Je déteste ce harem.
— Masuko, nous a elle aussi donné un surnom, « darling ». Elle s’est déclarée à nous en première. Elle a un cerveau quinze fois plus grand que le mien, mais on ne sait pas encore quelles sont ses intentions. Le seul indice que nous avons est qu’elle souhaite forger une sorte de duo avec nous.
— Elle est mystérieuse cette fille.
— Mais elle a des seins si doux…
— J’vais l’exploser en deux l’sale pervers, là !
— Calmez-vous ! s’écrie Kinari président.
— On s’écarte du sujet de la réunion. On parlait d’Aneko, l’binoclard.
— Aneko, cette héroïne des eroge, qu’est-ce qu’on fait d’elle ?
— Pourquoi ne laisserions-nous pas traîner l’affaire jusqu’à ce que Kinari évolue ?
— C’est pas un Pokémon, idiot.
— C’est vrai qu’on pourrait attendre. Ça nous permettrait de savoir quelle trajectoire prend le cœur de Kinari.
— Vous ne comptez quand même pas suivre les sentiments de l’autre pervers qui finit en perfusion à chaque chapitre ?
— Si.
Il tape deux coups de marteau puis juge.
— On va attendre, et voir où se dirigera l’amour de Kinari.
De retour à la réalité, j’agite la tête pour reprendre mes esprits.
— Kinari ?
— Oui ?
— Ça va ? T’es flippant, là.
— Oui, oui. À vrai dire, je réfléchissais.
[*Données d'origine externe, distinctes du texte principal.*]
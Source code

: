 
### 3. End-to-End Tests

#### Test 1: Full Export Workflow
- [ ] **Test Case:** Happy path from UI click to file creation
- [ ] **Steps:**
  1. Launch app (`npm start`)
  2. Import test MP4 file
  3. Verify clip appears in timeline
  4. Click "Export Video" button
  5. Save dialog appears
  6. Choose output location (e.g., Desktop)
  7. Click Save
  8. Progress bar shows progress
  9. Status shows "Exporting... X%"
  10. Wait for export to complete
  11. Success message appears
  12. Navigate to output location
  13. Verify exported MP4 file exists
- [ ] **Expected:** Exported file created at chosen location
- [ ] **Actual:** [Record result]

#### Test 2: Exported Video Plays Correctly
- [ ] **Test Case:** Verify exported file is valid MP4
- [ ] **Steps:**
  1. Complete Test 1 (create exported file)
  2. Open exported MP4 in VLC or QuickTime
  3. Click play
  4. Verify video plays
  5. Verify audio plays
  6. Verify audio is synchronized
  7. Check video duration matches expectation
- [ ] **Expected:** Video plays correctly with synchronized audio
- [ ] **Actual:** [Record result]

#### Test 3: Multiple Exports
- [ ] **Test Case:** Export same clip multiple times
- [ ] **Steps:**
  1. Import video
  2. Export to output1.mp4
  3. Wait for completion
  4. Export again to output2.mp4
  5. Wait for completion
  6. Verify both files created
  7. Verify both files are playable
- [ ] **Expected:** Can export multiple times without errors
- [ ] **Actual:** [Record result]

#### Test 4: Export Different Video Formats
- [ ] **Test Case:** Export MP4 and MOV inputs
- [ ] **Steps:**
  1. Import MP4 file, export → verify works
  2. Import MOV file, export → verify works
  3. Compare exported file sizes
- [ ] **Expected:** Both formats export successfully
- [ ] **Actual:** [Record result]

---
Et, pour tout t’avouer, j’sais pas si j’aime Aneko.
— Merci !
— Hein ?
Anzu expire un grand coup, s’accoude au pont, puis hurle d’une voix puissante et d’une profondeur qui défie les abysses.
— Je suis tellement heureuse !
Mais qu’est-ce qu’elle fout cette tarée ?
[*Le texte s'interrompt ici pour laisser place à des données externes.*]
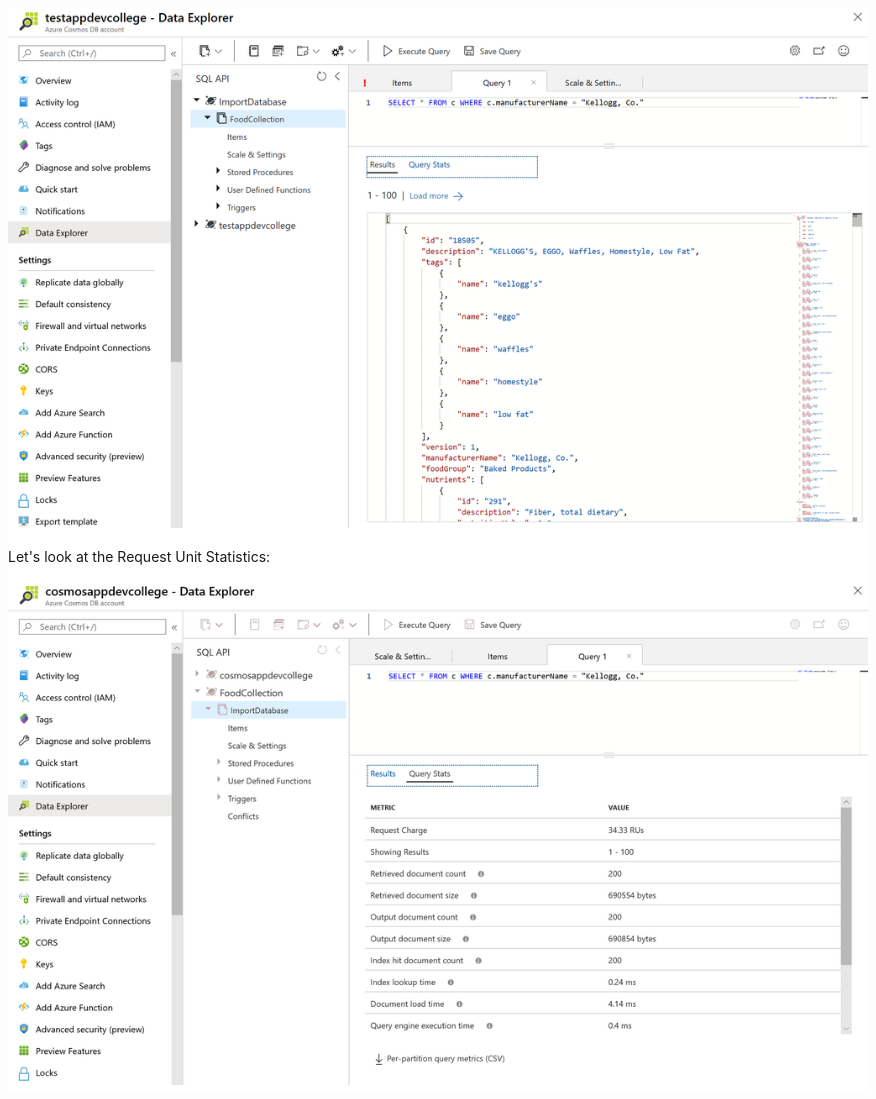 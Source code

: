 ![Query](./images/QueryKellog.png)

Let's look at the Request Unit Statistics:

![Query Statistics](./images/QueryStatsIndexLow.png)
Elle attrape ma main et me traîne jusqu’à son domicile.
Sa mère nous accueille et nous demande d’attendre dans la chambre de sa fille le temps qu’elle termine de préparer le repas.
Anzu déclare, la paume posée sur la poignée de sa porte.
— T’es le premier garçon à être entré ici.
En un instant, ses mains chaudes s’installent sur mes yeux et brisent ma garde.
Quelle douceur.
Elle me guide.
— T’es prêt, Kinari ?
— Oui.
Elle retire ses doigts de mon visage.
J’ouvre les paupières et découvre une chambre merveilleuse.
Y’a combien de peluche ? C’est mignon !
Il n’évolue pas de façon étrange ?
Tais-toi, l’binoclard, j’essaie de m’intégrer.
Y’a aucun manga, se lamente Kinari otaku.
J’analyse chaque nounours et en remarque un que j’avais déjà croisé.
— Anzu ? s’écrie son père.
— Je reviens, Kinari.
Des doutes se posent sur Anzu.
Sa… Sakai ?
Cette peluche, je suis certain de l’avoir vue il y a dix ans.
Lorsqu’elle est sortie de sa chambre, ma curiosité a surgi.
Je fouille et découvre un cahier sous son lit.
C’est quoi ce truc ?
Un album photo ? Je peux pas rêver mieux.
Je le feuillette.
C’est… C’est moi, ça ?
Je dois avoir cinq ou six ans maximum. Pourquoi elle a ça ? Et comment elle l’a eu ?
— Je suis curieux !
Yuzaki Tsukasa : Personnage principal souhaitant s’engager très rapidement. ( Tonikawa : Over the moon for you )
Ice Cream : Une anthologie de l’œuvre Hyouka.